Required action
Starting at the line that contains "1. 리스트 CL이 공백", repeat each line exactly through the last line of the listing, and repeat nothing else.

(Study material Opens)

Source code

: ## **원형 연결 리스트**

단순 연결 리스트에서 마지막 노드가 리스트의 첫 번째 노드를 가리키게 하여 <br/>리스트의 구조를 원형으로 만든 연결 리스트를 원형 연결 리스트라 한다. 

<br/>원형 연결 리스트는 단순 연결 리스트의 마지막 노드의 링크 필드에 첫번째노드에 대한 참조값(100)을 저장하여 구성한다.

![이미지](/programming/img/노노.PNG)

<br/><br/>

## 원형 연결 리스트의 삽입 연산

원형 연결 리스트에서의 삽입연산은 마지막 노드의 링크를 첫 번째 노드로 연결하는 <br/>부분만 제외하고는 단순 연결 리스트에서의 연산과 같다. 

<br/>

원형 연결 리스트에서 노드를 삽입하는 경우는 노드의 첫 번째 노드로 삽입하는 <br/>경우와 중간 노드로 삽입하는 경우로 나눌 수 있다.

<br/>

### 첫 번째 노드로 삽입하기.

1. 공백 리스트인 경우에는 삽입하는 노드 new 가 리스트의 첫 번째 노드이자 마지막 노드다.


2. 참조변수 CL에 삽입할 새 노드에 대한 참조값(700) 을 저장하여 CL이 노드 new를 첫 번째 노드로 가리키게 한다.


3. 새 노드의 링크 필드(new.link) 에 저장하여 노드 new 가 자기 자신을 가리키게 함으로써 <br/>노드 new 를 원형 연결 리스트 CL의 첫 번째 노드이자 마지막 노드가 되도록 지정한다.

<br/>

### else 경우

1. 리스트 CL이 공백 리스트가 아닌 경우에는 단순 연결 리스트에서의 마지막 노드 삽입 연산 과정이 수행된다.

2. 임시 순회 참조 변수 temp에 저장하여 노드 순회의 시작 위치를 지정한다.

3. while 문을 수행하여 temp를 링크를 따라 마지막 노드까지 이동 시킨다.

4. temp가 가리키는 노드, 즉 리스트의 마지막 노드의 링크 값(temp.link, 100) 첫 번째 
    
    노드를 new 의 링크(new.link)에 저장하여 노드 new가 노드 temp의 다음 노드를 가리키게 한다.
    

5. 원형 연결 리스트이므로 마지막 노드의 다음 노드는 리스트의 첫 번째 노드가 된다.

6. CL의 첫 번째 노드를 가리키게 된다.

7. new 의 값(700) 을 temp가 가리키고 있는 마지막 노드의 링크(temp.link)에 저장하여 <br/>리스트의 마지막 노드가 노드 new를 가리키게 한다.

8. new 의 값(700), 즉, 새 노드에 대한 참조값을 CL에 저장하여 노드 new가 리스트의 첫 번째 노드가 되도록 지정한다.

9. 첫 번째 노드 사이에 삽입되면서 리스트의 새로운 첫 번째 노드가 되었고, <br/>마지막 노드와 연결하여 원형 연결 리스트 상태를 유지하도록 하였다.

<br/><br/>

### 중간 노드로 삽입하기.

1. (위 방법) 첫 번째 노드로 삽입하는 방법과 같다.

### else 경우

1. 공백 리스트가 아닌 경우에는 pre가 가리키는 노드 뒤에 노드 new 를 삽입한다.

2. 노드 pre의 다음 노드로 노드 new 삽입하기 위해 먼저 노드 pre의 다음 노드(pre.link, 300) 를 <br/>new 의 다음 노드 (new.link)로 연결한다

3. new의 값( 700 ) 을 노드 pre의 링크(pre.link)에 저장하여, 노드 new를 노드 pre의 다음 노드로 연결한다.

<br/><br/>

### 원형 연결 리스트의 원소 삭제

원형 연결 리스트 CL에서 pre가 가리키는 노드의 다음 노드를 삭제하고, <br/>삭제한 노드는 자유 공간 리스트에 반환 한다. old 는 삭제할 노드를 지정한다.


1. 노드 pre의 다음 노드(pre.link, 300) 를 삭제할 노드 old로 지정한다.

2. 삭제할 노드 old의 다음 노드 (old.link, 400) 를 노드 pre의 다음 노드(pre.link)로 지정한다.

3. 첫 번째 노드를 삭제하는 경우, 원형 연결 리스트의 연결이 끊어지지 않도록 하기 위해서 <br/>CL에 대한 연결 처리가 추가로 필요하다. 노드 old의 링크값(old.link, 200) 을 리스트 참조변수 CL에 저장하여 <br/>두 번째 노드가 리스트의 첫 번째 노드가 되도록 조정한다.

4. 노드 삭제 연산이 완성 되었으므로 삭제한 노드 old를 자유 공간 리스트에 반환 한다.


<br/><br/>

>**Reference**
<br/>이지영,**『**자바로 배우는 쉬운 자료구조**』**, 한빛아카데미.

(Study material Closes)

Expected answer
1. 리스트 CL이 공백 리스트가 아닌 경우에는 단순 연결 리스트에서의 마지막 노드 삽입 연산 과정이 수행된다.

2. 임시 순회 참조 변수 temp에 저장하여 노드 순회의 시작 위치를 지정한다.

3. while 문을 수행하여 temp를 링크를 따라 마지막 노드까지 이동 시킨다.

4. temp가 가리키는 노드, 즉 리스트의 마지막 노드의 링크 값(temp.link, 100) 첫 번째 
    
    노드를 new 의 링크(new.link)에 저장하여 노드 new가 노드 temp의 다음 노드를 가리키게 한다.
    

5. 원형 연결 리스트이므로 마지막 노드의 다음 노드는 리스트의 첫 번째 노드가 된다.

6. CL의 첫 번째 노드를 가리키게 된다.

7. new 의 값(700) 을 temp가 가리키고 있는 마지막 노드의 링크(temp.link)에 저장하여 <br/>리스트의 마지막 노드가 노드 new를 가리키게 한다.

8. new 의 값(700), 즉, 새 노드에 대한 참조값을 CL에 저장하여 노드 new가 리스트의 첫 번째 노드가 되도록 지정한다.

9. 첫 번째 노드 사이에 삽입되면서 리스트의 새로운 첫 번째 노드가 되었고, <br/>마지막 노드와 연결하여 원형 연결 리스트 상태를 유지하도록 하였다.

<br/><br/>

### 중간 노드로 삽입하기.

1. (위 방법) 첫 번째 노드로 삽입하는 방법과 같다.

### else 경우

1. 공백 리스트가 아닌 경우에는 pre가 가리키는 노드 뒤에 노드 new 를 삽입한다.

2. 노드 pre의 다음 노드로 노드 new 삽입하기 위해 먼저 노드 pre의 다음 노드(pre.link, 300) 를 <br/>new 의 다음 노드 (new.link)로 연결한다

3. new의 값( 700 ) 을 노드 pre의 링크(pre.link)에 저장하여, 노드 new를 노드 pre의 다음 노드로 연결한다.

<br/><br/>

### 원형 연결 리스트의 원소 삭제

원형 연결 리스트 CL에서 pre가 가리키는 노드의 다음 노드를 삭제하고, <br/>삭제한 노드는 자유 공간 리스트에 반환 한다. old 는 삭제할 노드를 지정한다.


1. 노드 pre의 다음 노드(pre.link, 300) 를 삭제할 노드 old로 지정한다.

2. 삭제할 노드 old의 다음 노드 (old.link, 400) 를 노드 pre의 다음 노드(pre.link)로 지정한다.

3. 첫 번째 노드를 삭제하는 경우, 원형 연결 리스트의 연결이 끊어지지 않도록 하기 위해서 <br/>CL에 대한 연결 처리가 추가로 필요하다. 노드 old의 링크값(old.link, 200) 을 리스트 참조변수 CL에 저장하여 <br/>두 번째 노드가 리스트의 첫 번째 노드가 되도록 조정한다.

4. 노드 삭제 연산이 완성 되었으므로 삭제한 노드 old를 자유 공간 리스트에 반환 한다.


<br/><br/>

>**Reference**
<br/>이지영,**『**자바로 배우는 쉬운 자료구조**』**, 한빛아카데미.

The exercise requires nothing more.